▶ _Data shown_:
___

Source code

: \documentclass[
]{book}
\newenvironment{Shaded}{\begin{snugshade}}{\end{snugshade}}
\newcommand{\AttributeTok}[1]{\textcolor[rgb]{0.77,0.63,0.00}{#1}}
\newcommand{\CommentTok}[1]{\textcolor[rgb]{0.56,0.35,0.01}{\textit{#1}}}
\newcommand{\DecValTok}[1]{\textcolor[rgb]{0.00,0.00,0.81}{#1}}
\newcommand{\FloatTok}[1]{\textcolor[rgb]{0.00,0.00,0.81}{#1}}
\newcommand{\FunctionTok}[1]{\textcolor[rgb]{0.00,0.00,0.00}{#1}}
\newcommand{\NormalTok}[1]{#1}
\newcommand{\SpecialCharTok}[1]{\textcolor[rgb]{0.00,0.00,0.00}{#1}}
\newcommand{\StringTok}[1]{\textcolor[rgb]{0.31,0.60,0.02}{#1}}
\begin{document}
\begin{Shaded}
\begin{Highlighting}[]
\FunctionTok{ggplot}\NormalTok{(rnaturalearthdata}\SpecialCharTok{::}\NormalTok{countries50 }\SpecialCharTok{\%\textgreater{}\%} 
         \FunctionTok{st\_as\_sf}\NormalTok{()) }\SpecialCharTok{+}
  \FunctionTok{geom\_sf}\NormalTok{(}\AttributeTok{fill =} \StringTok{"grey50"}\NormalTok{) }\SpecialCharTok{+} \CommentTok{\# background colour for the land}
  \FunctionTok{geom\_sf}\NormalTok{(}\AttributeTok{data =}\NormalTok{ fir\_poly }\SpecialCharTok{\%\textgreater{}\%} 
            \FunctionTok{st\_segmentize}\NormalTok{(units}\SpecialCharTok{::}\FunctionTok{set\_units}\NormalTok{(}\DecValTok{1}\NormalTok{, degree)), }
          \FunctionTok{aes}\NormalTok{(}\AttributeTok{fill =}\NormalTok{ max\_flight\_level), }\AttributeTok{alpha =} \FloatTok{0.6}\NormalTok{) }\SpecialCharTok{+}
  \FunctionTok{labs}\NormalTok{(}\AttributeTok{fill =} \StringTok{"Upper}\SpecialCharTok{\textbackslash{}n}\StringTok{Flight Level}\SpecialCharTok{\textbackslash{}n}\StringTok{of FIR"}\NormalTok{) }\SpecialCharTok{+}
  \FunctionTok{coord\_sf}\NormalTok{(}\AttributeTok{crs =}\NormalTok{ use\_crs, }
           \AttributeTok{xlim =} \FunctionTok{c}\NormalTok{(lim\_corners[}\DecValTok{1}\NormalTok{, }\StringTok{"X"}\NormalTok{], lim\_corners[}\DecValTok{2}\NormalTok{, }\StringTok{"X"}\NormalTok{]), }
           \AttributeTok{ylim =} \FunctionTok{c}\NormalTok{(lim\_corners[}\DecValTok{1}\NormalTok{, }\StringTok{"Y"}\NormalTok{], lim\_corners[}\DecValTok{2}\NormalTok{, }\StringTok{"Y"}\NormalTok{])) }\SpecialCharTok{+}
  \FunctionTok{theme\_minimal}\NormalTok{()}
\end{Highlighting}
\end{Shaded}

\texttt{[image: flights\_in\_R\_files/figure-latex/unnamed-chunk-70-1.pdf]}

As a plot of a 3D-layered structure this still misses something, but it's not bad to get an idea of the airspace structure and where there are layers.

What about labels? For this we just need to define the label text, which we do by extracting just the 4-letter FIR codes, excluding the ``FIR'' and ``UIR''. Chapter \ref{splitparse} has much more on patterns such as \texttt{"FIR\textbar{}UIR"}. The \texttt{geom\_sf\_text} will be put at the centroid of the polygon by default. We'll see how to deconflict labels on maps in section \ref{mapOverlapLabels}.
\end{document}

___

▶ _Task_: One number is all the reply should hold: how many lines in these records include the word "begin".

▶ _Response area_: 4